----- Original Message ----
> From: FrancescAlted <fal...@pytables.org>
> To: Discussion list for PyTables <pytables-users@lists.sourceforge.net>
> Sent: Thu, March 24, 2011 1:24:55 AM
> Subject: Re: [Pytables-users] Problem writing strings to a CArray. Could this
>be a bug?
>
> A Wednesday 23 March 2011 19:53:43 Adriano Vilela Barbosa escrigué:
> > >From: FrancescAlted <fal...@pytables.org>
> > >To: Discussion list for PyTables
> > ><pytables-users@lists.sourceforge.net> Sent: Wed, March 23, 2011
> > >10:57:06 AM
> > >Subject: Re: [Pytables-users] Problem writing strings to a CArray.
> > >Could this be
> > >
> > >a bug?
> > >
> > >
> > >2011/3/23 Adriano Vilela Barbosa <adriano.vil...@yahoo.com>
> > >
> > >This is not a bug, but rather a feature of NumPy. Look at this:
> > >>>>> import numpy as np
> > >>>>> a = np.array(['aa\x00\x00'])
> > >>>>> a[0]
> > >>
> > >>'aa' # hey! were have my trailing 0's gone?
> > >>
> > >>>>> a.data[:]
> > >>
> > >>'aa\x00\x00' # yeah, they still are in the data area of the array
> > >>
> > >>I'd recommend you using the byte ('i1') type for achieving what you
> want:
> > >>>>> a.view('i1')
> > >>
> > >>array([97, 97, 0, 0], dtype=int8)
> > >>
> > >>Thank you very much for your explanation, but I still don't get it.
> > >>
> > >>Let's forget numpy for a moment and just say I want to store the
> > >>string 'aa\x00\x00' in a CArray. Each element of the CArray is a 4
> > >>element string.
> > >>
> > >>First, I create the CArray:
> > >>>>> import tables
> > >>>>> fid = tables.openFile("carray_test.hdf","w")
> > >>>>>
> > >>>>> fid.createGroup("/", 'table', 'Binary table')

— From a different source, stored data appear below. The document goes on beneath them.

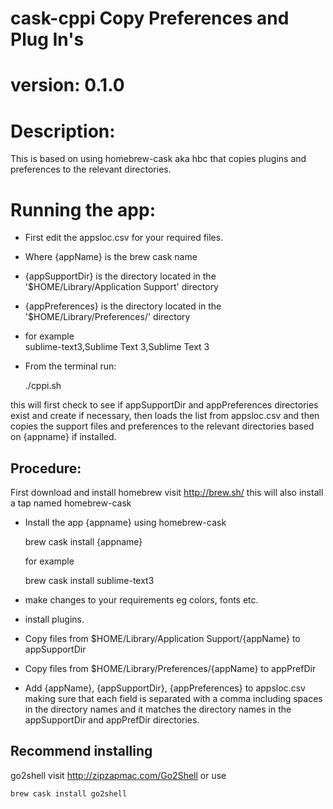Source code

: # cask-cppi Copy Preferences and Plug In's
# version: 0.1.0
# Description: 
This is based on using homebrew-cask aka hbc that copies plugins and preferences to the relevant directories.

# Running the app:
* First edit the appsloc.csv for your required files.
* Where {appName} is the brew cask name
* {appSupportDir} is the directory located in the '$HOME/Library/Application Support' directory
* {appPreferences} is the directory located in the '$HOME/Library/Preferences/' directory
* for example  
sublime-text3,Sublime Text 3,Sublime Text 3
* From the terminal run: 

	./cppi.sh

this will first check to see if appSupportDir and appPreferences directories exist and create if necessary, then loads the list from appsloc.csv and then copies the support files and preferences to the relevant directories based on {appname} if installed.


## Procedure:

First download and install homebrew visit http://brew.sh/ this will also install a tap named homebrew-cask

* Install the app {appname} using homebrew-cask

	brew cask install {appname}
	
	for example
	
	brew cask install sublime-text3
	
* make changes to your requirements eg colors, fonts etc.
* install plugins.
* Copy files from $HOME/Library/Application Support/{appName} to appSupportDir
* Copy files from $HOME/Library/Preferences/{appName} to appPrefDir
* Add {appName}, {appSupportDir}, {appPreferences} to appsloc.csv making sure that each field is separated with a comma including spaces in the directory names and it matches the directory names in the appSupportDir and appPrefDir directories.

## Recommend installing


go2shell 
visit http://zipzapmac.com/Go2Shell
or use 

	brew cask install go2shell





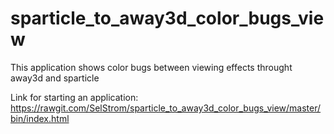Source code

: # sparticle_to_away3d_color_bugs_view

This application shows color bugs between viewing effects throught away3d and sparticle

Link for starting an application:
https://rawgit.com/SelStrom/sparticle_to_away3d_color_bugs_view/master/bin/index.html

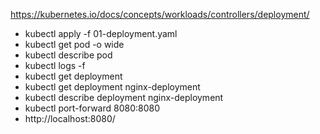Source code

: https://kubernetes.io/docs/concepts/workloads/controllers/deployment/

- kubectl apply -f 01-deployment.yaml
- kubectl get pod -o wide
- kubectl describe pod <pod-name>
- kubectl logs -f <pod-name>
- kubectl get deployment
- kubectl get deployment nginx-deployment
- kubectl describe deployment nginx-deployment
- kubectl port-forward <nome-pod> 8080:8080
- http://localhost:8080/

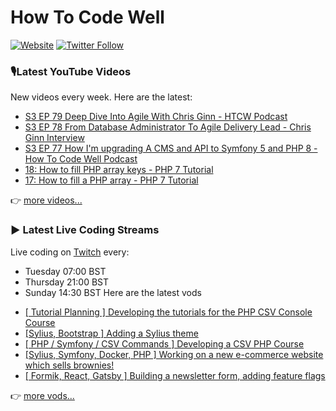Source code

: # How To Code Well

[![Website](https://img.shields.io/twitch/status/howtocodewell?color=pink&label=LIVE%20CODING%20ON%20TWITCH&logoColor=%3D&style=for-the-badge)](https://howtocodewell.net/live)
[![Twitter Follow](https://img.shields.io/twitter/follow/howtocodewell?color=pink&logo=twitter&style=for-the-badge)](https://twitter.com/intent/follow?original_referer=https%3A%2F%2Fgithub.com%2Fhowtocodewell&screen_name=howtocodewell)


### 🎙️Latest YouTube Videos
New videos every week.  Here are the latest:
<!-- YOUTUBE-HTCW:START -->
- [S3 EP 79 Deep Dive Into Agile With Chris Ginn - HTCW Podcast](https://www.youtube.com/watch?v=Rih21K8KBjI)
- [S3 EP 78 From Database Administrator To Agile Delivery Lead - Chris Ginn Interview](https://www.youtube.com/watch?v=bcWVO88UAUE)
- [S3 EP 77 How I'm upgrading A CMS and API to Symfony 5 and PHP 8 - How To Code Well Podcast](https://www.youtube.com/watch?v=v0VYr10HKAQ)
- [18: How to fill PHP array keys - PHP 7 Tutorial](https://www.youtube.com/watch?v=zl4PyMI3av0)
- [17: How to fill a PHP array - PHP 7 Tutorial](https://www.youtube.com/watch?v=HZCB4lbYEpM)
<!-- YOUTUBE-HTCW:END -->

👉 [more videos...](https://youtube.com/howtocodewell)

### ▶️ Latest Live Coding Streams
Live coding on [Twitch](https://howtocodewell.net/live) every:
- Tuesday 07:00 BST
- Thursday 21:00 BST
- Sunday 14:30 BST
Here are the latest vods

<!-- YOUTUBE-HTCW-LIVE:START -->
- [[ Tutorial Planning ] Developing the tutorials for the PHP CSV Console Course](https://www.youtube.com/watch?v=FqsabO1uzvQ)
- [[Sylius, Bootstrap ] Adding a Sylius theme](https://www.youtube.com/watch?v=BTbtNLXSRGo)
- [[ PHP / Symfony / CSV Commands ] Developing a CSV PHP Course](https://www.youtube.com/watch?v=ZxB0VukeYh8)
- [[Sylius, Symfony, Docker, PHP ] Working on a new e-commerce website which sells brownies!](https://www.youtube.com/watch?v=TU92FJ35eQU)
- [[ Formik, React, Gatsby ] Building  a newsletter form, adding feature flags](https://www.youtube.com/watch?v=1nEBGtWoKGk)
<!-- YOUTUBE-HTCW-LIVE:END -->

👉 [more vods...](https://youtube.com/howtocodewelllive)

> > >>>>> array_atom = tables.StringAtom(itemsize=4)
> > >>>>> array_shape = (1,)
> > >>>>>
> > >>>>> fid.createCArray(fid.root.table,'bin_table',array_atom,array_sh
> > >>>>> ape)
> > >>
> > >>Now, I store the string 'aa\x00\x00' in the first row (which is the
> > >>only row
> >
> > in
> >
> > >>this example) of the CArray:
> > >>>>> fid.root.table.bin_table[0] = 'aa\x00\x00'
> > >>
> > >>Now, I do
> > >>
> > >>>>> fid.root.table.bin_table[0].data[:]
> > >>
> > >>'aa'
> > >>
> > >>So, it looks to me that the trailing \x00 elements of the string
> > >>are not being stored in the CArray. From my side, there's no numpy
> > >>involved; I'm just trying to store a string. What am I missing?
> >
> > You cannot avoid NumPy because PyTables uses NumPy behind the scenes
> > as an intermediate buffer area. What you are seeing is probably a
> > secondary effect caused by the 'feature' I mentioned before. Any
> > reason why you don't want to use a byte type instead of a string?
> >
> > >FrancescAlted
> >
> > Hi again,
> >
> > I'm happy to use bytes instead of strings. The reason I was using
> > strings is that, as someone new to Python and numpy, I thought
> > strings were the only way of dealing with individual bytes. Also,
> > because of this problem I'm having with strings, I tried storing the
> > numpy arrays directly into the HDF file, but the performance was
> > quite poorer and the file size quite bigger.
> >
> > So, going back to my previous example, I guess the only things I need
> > to change is the Atom object used to construct the CArray and also
> > to use the method view() instead of tostring() of the numpy array.
> >
> > >>> import numpy
> > >>> import tables
> > >>> fid = tables.openFile("carray_test.hdf","w")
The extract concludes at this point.